La Reclusione dei Bambini con Disabilità
Durante gran parte della sua storia, il Villaggio Manicomiale di San Nicolò ha anche ospitato bambini con disabilità mentali e fisiche. Questa pratica di reclusione era il risultato di un’epoca in cui le persone con disabilità venivano spesso stigmatizzate e considerate “diverse” dalla società. Questi bambini, a causa delle loro condizioni, venivano segregati e separati dal resto della comunità, al fine di proteggerli o, come si credeva all’epoca, di curarli. Una pratica ampiamente criticata nel corso degli anni, oggi riconosciuta come un grave abuso dei diritti umani.

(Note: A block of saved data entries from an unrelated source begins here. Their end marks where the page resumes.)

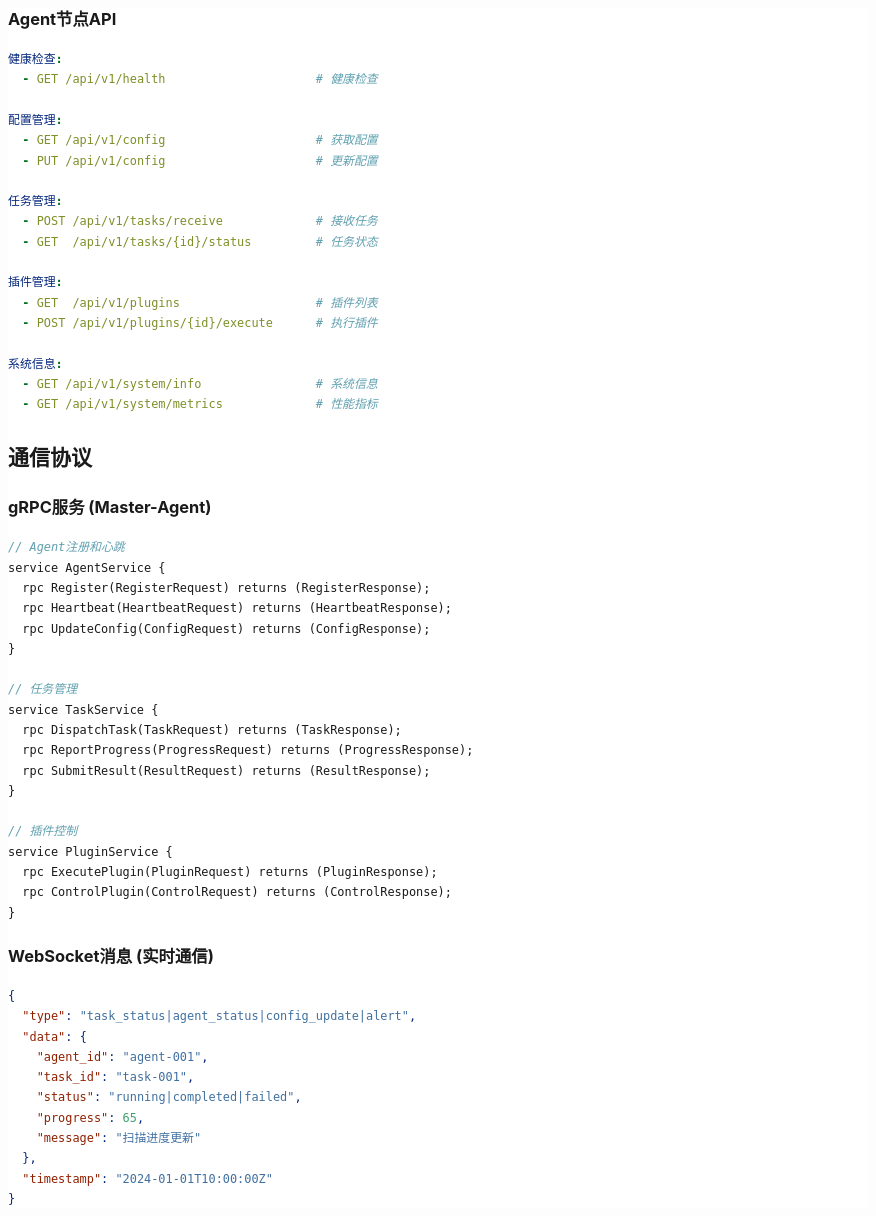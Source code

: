 ### Agent节点API
```yaml
健康检查:
  - GET /api/v1/health                     # 健康检查

配置管理:
  - GET /api/v1/config                     # 获取配置
  - PUT /api/v1/config                     # 更新配置

任务管理:
  - POST /api/v1/tasks/receive             # 接收任务
  - GET  /api/v1/tasks/{id}/status         # 任务状态

插件管理:
  - GET  /api/v1/plugins                   # 插件列表
  - POST /api/v1/plugins/{id}/execute      # 执行插件

系统信息:
  - GET /api/v1/system/info                # 系统信息
  - GET /api/v1/system/metrics             # 性能指标
```

## 通信协议

### gRPC服务 (Master-Agent)
```protobuf
// Agent注册和心跳
service AgentService {
  rpc Register(RegisterRequest) returns (RegisterResponse);
  rpc Heartbeat(HeartbeatRequest) returns (HeartbeatResponse);
  rpc UpdateConfig(ConfigRequest) returns (ConfigResponse);
}

// 任务管理
service TaskService {
  rpc DispatchTask(TaskRequest) returns (TaskResponse);
  rpc ReportProgress(ProgressRequest) returns (ProgressResponse);
  rpc SubmitResult(ResultRequest) returns (ResultResponse);
}

// 插件控制
service PluginService {
  rpc ExecutePlugin(PluginRequest) returns (PluginResponse);
  rpc ControlPlugin(ControlRequest) returns (ControlResponse);
}
```

### WebSocket消息 (实时通信)
```json
{
  "type": "task_status|agent_status|config_update|alert",
  "data": {
    "agent_id": "agent-001",
    "task_id": "task-001",
    "status": "running|completed|failed",
    "progress": 65,
    "message": "扫描进度更新"
  },
  "timestamp": "2024-01-01T10:00:00Z"
}
```
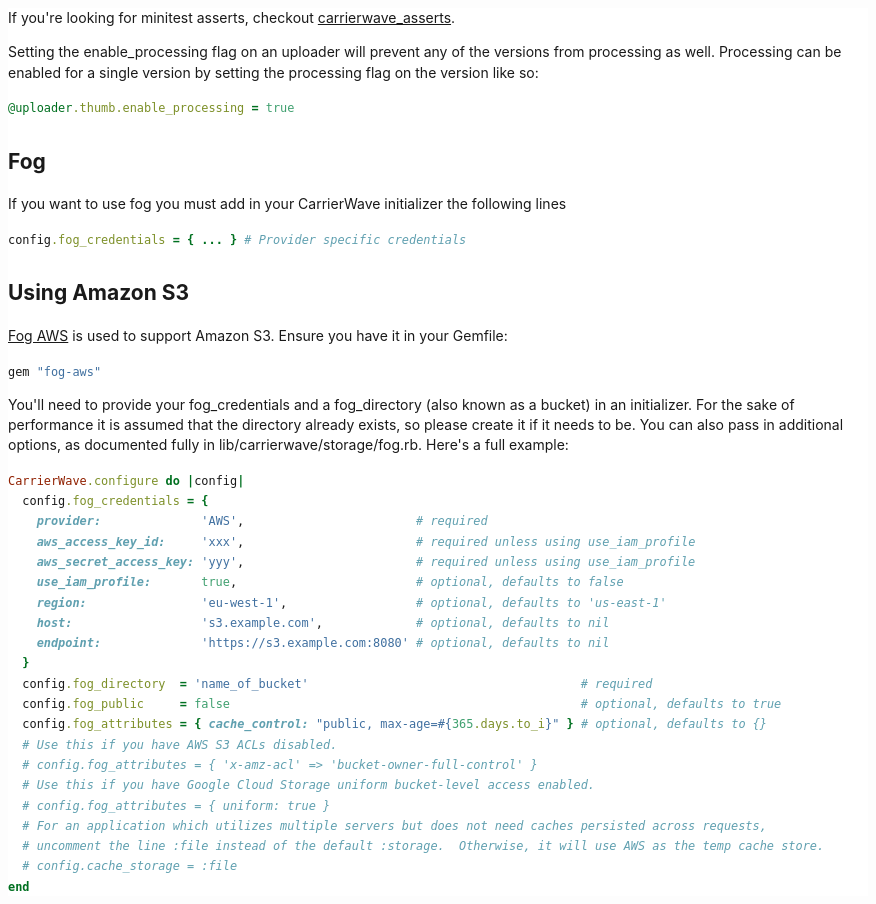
 ```ruby
```

If you're looking for minitest asserts, checkout [carrierwave_asserts](https://github.com/hcfairbanks/carrierwave_asserts).

Setting the enable_processing flag on an uploader will prevent any of the versions from processing as well.
Processing can be enabled for a single version by setting the processing flag on the version like so:

```ruby
@uploader.thumb.enable_processing = true
```

## Fog

If you want to use fog you must add in your CarrierWave initializer the
following lines

```ruby
config.fog_credentials = { ... } # Provider specific credentials
```

## Using Amazon S3

[Fog AWS](http://github.com/fog/fog-aws) is used to support Amazon S3. Ensure you have it in your Gemfile:

```ruby
gem "fog-aws"
```

You'll need to provide your fog_credentials and a fog_directory (also known as a bucket) in an initializer.
For the sake of performance it is assumed that the directory already exists, so please create it if it needs to be.
You can also pass in additional options, as documented fully in lib/carrierwave/storage/fog.rb. Here's a full example:

```ruby
CarrierWave.configure do |config|
  config.fog_credentials = {
    provider:              'AWS',                        # required
    aws_access_key_id:     'xxx',                        # required unless using use_iam_profile
    aws_secret_access_key: 'yyy',                        # required unless using use_iam_profile
    use_iam_profile:       true,                         # optional, defaults to false
    region:                'eu-west-1',                  # optional, defaults to 'us-east-1'
    host:                  's3.example.com',             # optional, defaults to nil
    endpoint:              'https://s3.example.com:8080' # optional, defaults to nil
  }
  config.fog_directory  = 'name_of_bucket'                                      # required
  config.fog_public     = false                                                 # optional, defaults to true
  config.fog_attributes = { cache_control: "public, max-age=#{365.days.to_i}" } # optional, defaults to {}
  # Use this if you have AWS S3 ACLs disabled.
  # config.fog_attributes = { 'x-amz-acl' => 'bucket-owner-full-control' }
  # Use this if you have Google Cloud Storage uniform bucket-level access enabled.
  # config.fog_attributes = { uniform: true }
  # For an application which utilizes multiple servers but does not need caches persisted across requests,
  # uncomment the line :file instead of the default :storage.  Otherwise, it will use AWS as the temp cache store.
  # config.cache_storage = :file
end
```
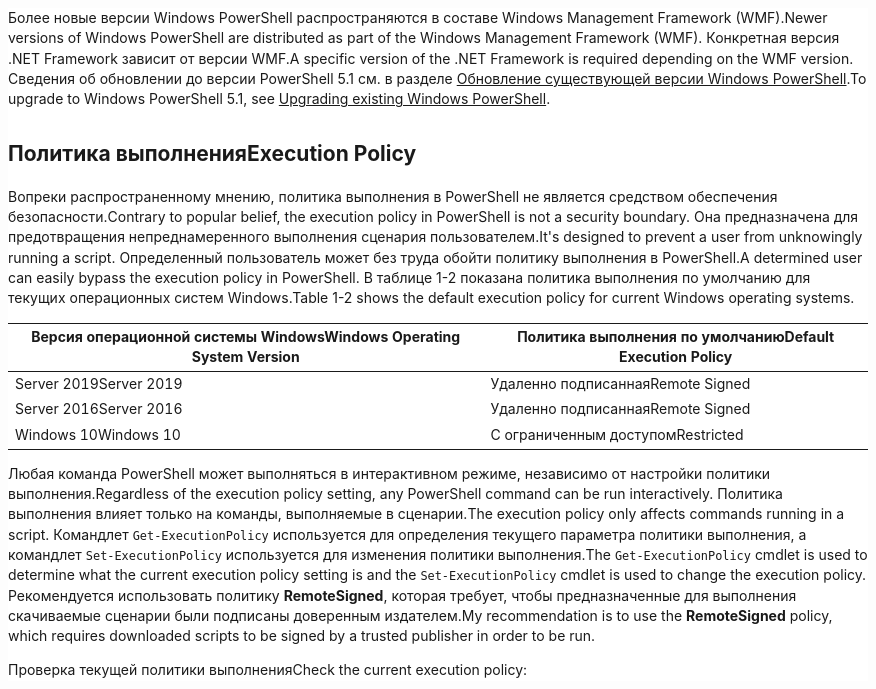 <span data-ttu-id="76a4c-158">Более новые версии Windows PowerShell распространяются в составе Windows Management Framework (WMF).</span><span class="sxs-lookup"><span data-stu-id="76a4c-158">Newer versions of Windows PowerShell are distributed as part of the Windows Management Framework (WMF).</span></span> <span data-ttu-id="76a4c-159">Конкретная версия .NET Framework зависит от версии WMF.</span><span class="sxs-lookup"><span data-stu-id="76a4c-159">A specific version of the .NET Framework is required depending on the WMF version.</span></span> <span data-ttu-id="76a4c-160">Сведения об обновлении до версии PowerShell 5.1 см. в разделе [Обновление существующей версии Windows PowerShell][].</span><span class="sxs-lookup"><span data-stu-id="76a4c-160">To upgrade to Windows PowerShell 5.1, see [Upgrading existing Windows PowerShell][].</span></span>

## <a name="execution-policy"></a><span data-ttu-id="76a4c-161">Политика выполнения</span><span class="sxs-lookup"><span data-stu-id="76a4c-161">Execution Policy</span></span>

<span data-ttu-id="76a4c-162">Вопреки распространенному мнению, политика выполнения в PowerShell не является средством обеспечения безопасности.</span><span class="sxs-lookup"><span data-stu-id="76a4c-162">Contrary to popular belief, the execution policy in PowerShell is not a security boundary.</span></span> <span data-ttu-id="76a4c-163">Она предназначена для предотвращения непреднамеренного выполнения сценария пользователем.</span><span class="sxs-lookup"><span data-stu-id="76a4c-163">It's designed to prevent a user from unknowingly running a script.</span></span> <span data-ttu-id="76a4c-164">Определенный пользователь может без труда обойти политику выполнения в PowerShell.</span><span class="sxs-lookup"><span data-stu-id="76a4c-164">A determined user can easily bypass the execution policy in PowerShell.</span></span> <span data-ttu-id="76a4c-165">В таблице 1-2 показана политика выполнения по умолчанию для текущих операционных систем Windows.</span><span class="sxs-lookup"><span data-stu-id="76a4c-165">Table 1-2 shows the default execution policy for current Windows operating systems.</span></span>

| <span data-ttu-id="76a4c-166">Версия операционной системы Windows</span><span class="sxs-lookup"><span data-stu-id="76a4c-166">Windows Operating System Version</span></span> | <span data-ttu-id="76a4c-167">Политика выполнения по умолчанию</span><span class="sxs-lookup"><span data-stu-id="76a4c-167">Default Execution Policy</span></span> |
| -------------------------------- | ------------------------ |
| <span data-ttu-id="76a4c-168">Server 2019</span><span class="sxs-lookup"><span data-stu-id="76a4c-168">Server 2019</span></span>                      | <span data-ttu-id="76a4c-169">Удаленно подписанная</span><span class="sxs-lookup"><span data-stu-id="76a4c-169">Remote Signed</span></span>            |
| <span data-ttu-id="76a4c-170">Server 2016</span><span class="sxs-lookup"><span data-stu-id="76a4c-170">Server 2016</span></span>                      | <span data-ttu-id="76a4c-171">Удаленно подписанная</span><span class="sxs-lookup"><span data-stu-id="76a4c-171">Remote Signed</span></span>            |
| <span data-ttu-id="76a4c-172">Windows 10</span><span class="sxs-lookup"><span data-stu-id="76a4c-172">Windows 10</span></span>                       | <span data-ttu-id="76a4c-173">С ограниченным доступом</span><span class="sxs-lookup"><span data-stu-id="76a4c-173">Restricted</span></span>               |

<span data-ttu-id="76a4c-174">Любая команда PowerShell может выполняться в интерактивном режиме, независимо от настройки политики выполнения.</span><span class="sxs-lookup"><span data-stu-id="76a4c-174">Regardless of the execution policy setting, any PowerShell command can be run interactively.</span></span> <span data-ttu-id="76a4c-175">Политика выполнения влияет только на команды, выполняемые в сценарии.</span><span class="sxs-lookup"><span data-stu-id="76a4c-175">The execution policy only affects commands running in a script.</span></span> <span data-ttu-id="76a4c-176">Командлет `Get-ExecutionPolicy` используется для определения текущего параметра политики выполнения, а командлет `Set-ExecutionPolicy` используется для изменения политики выполнения.</span><span class="sxs-lookup"><span data-stu-id="76a4c-176">The `Get-ExecutionPolicy` cmdlet is used to determine what the current execution policy setting is and the `Set-ExecutionPolicy` cmdlet is used to change the execution policy.</span></span> <span data-ttu-id="76a4c-177">Рекомендуется использовать политику **RemoteSigned**, которая требует, чтобы предназначенные для выполнения скачиваемые сценарии были подписаны доверенным издателем.</span><span class="sxs-lookup"><span data-stu-id="76a4c-177">My recommendation is to use the **RemoteSigned** policy, which requires downloaded scripts to be signed by a trusted publisher in order to be run.</span></span>

<span data-ttu-id="76a4c-178">Проверка текущей политики выполнения</span><span class="sxs-lookup"><span data-stu-id="76a4c-178">Check the current execution policy:</span></span>


[about_Automatic_Variables]: /powershell/module/microsoft.powershell.core/about/about_automatic_variables
[about_Hash_Tables]: /powershell/module/microsoft.powershell.core/about/about_hash_tables
[about_Execution_Policies]: /powershell/module/microsoft.powershell.core/about/about_execution_policies
[Обновление существующей версии Windows PowerShell]: /powershell/scripting/windows-powershell/install/installing-windows-powershell#upgrading-existing-windows-powershell
[Upgrading existing Windows PowerShell]: /powershell/scripting/windows-powershell/install/installing-windows-powershell#upgrading-existing-windows-powershell
[Installing Windows PowerShell]: /powershell/scripting/install/installing-powershell (Установка Windows PowerShell)
[Installing PowerShell]: /powershell/scripting/install/installing-powershell
[Запуск Windows PowerShell]: /powershell/scripting/windows-powershell/starting-windows-powershell
[Starting Windows PowerShell]: /powershell/scripting/windows-powershell/starting-windows-powershell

100 mila pazienti in 180 anni di attività
Nel suoi 180 anni di attività, il manicomio ospitò un gran numero di persone affette da diverse patologie mentali. Secondo i dati disponibili, il numero massimo di ricoverati fu raggiunto nel 1939, quando si contavano 1.200 pazienti, mentre il numero minimo fu registrato nel 1998, quando si contavano solo 12 pazienti. La media annua dei ricoverati fu di circa 600 persone, per un totale stimato di oltre 100.000 persone che passarono per il manicomio nel corso della sua storia
Perché un Manicomio a Siena
La scelta di Siena come sede del Manicomio di San Nicolò non è casuale. La città di Siena è stata da sempre un importante centro culturale e artistico, e la sua atmosfera rilassante e tranquilla era considerata particolarmente adatta per favorire il processo di cura delle persone affette da malattie mentali. Inoltre, la posizione isolata del villaggio, circondato dalle colline toscane, offriva un ambiente protetto e pacifico per i pazienti.
La Chiusura nel 1999
Con il passare degli anni, i trattamenti psichiatrici sono notevolmente evoluti, portando a una progressiva riduzione dell’utilizzo dei manicomi tradizionali. L’ospedale psichiatrico di San Niccolò fu l’ultimo in Italia a chiudere definitivamente le sue porte il 30 settembre 1999. La chiusura fu il risultato di un lungo processo di de-istituzionalizzazione e de-ospedalizzazione, avviato con la legge 180 del 1978, nota come legge Basaglia, che aboliva i manicomi e promuoveva l’assistenza psichiatrica territoriale. Al momento della chiusura, i pazienti erano solo 12: tutti gli altri erano stati trasferiti in altre strutture o dimessi. Oggi l’ex manicomio è diventato sede universitaria e culturale ed è aperto al pubblico per visite guidate. La visita è molto interessante e offre un’opportunità unica per riflettere sulle sfide e i progressi nella cura delle persone con problemi di salute mentale nel corso dei secoli.